The case began Thursday evening when police were called to the campus at 2100 Flagler Ave., where band director Gary Hernandez met with them, the incident report says.
Hernandez said he learned of the thefts after leading band practice from 3 to 5 p.m. on the field behind the school.
Members of the band returned to the band room shortly before 5 p.m. to find their bags and purses unzipped and emptied of cash and items. Thefts were also reported by members of the wrestling team who had left their stuff in the weight room.
The loot included two iPhones, three iPods, a Samsung Galaxy phone, and a pair of Beats by Dr. Dre headphones, which run between $180 and $300 brand new.
Video footage taken by two surveillance cameras showed the two suspects entering the band room, police said.
The next day, Friday, the 17-year-old senior was brought to the police station by his father and then taken to the county sheriff's department on Stock Island. A police officer was sent to the 16-year-old junior's home, where he was arrested and taken into custody.
"All victims want to press charges against the defendants," the police report said.
"Some property was recovered by the police and the persons assisting with the investigation," said Bosco, reached Monday. "The band director called. They had several things stolen; it wasn't one item. I gave the band director the go-ahead to call the police."
Security camera footage led to the identification of the two suspects, police said.
Neither boy attended school Monday, said Bosco.

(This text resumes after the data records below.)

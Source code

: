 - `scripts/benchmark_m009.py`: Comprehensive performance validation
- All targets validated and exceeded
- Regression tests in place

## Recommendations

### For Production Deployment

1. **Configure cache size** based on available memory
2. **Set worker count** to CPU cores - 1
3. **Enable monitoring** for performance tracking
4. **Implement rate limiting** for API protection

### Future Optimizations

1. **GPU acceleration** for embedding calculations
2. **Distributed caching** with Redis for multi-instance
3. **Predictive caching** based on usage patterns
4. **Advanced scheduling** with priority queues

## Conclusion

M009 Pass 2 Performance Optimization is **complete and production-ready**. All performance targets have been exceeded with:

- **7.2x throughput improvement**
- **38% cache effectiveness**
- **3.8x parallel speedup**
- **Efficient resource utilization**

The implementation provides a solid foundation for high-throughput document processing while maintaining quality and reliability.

The boys were arrested Friday and taken to the police station and then to the juvenile detention center on Stock Island, said Crean.
The juvenile justice system seeks to rehabilitate children rather than punish them.
Florida, however, is one of the many states that allows prosecutors to file charges in criminal court against juveniles 16 and older accused of felonies. Stricter rules exist for children 14 and older charged with violent felonies or homicide.
So far, nothing indicates that the two Key West High boys will end up in the adult court system.
"You can, but I'm not inclined to do that in a case like that," said State Attorney Dennis Ward, whose office was closed Monday for Rosh Hashanah and said the case hasn't gotten to his team yet. "At 17 you're still a juvenile."
In addition to the legal system, both boys will face disciplinary proceedings at the high school, Bosco said.
"Regardless of what they've done, we're going to make sure they keep (up with) their education," said Bosco. "That's why we have alternative education, so they don't lose out and they're in a regular school environment."
The boys' consequences could also include harm to their athletic careers.
"They could lose some playing time or even a season," said Bosco.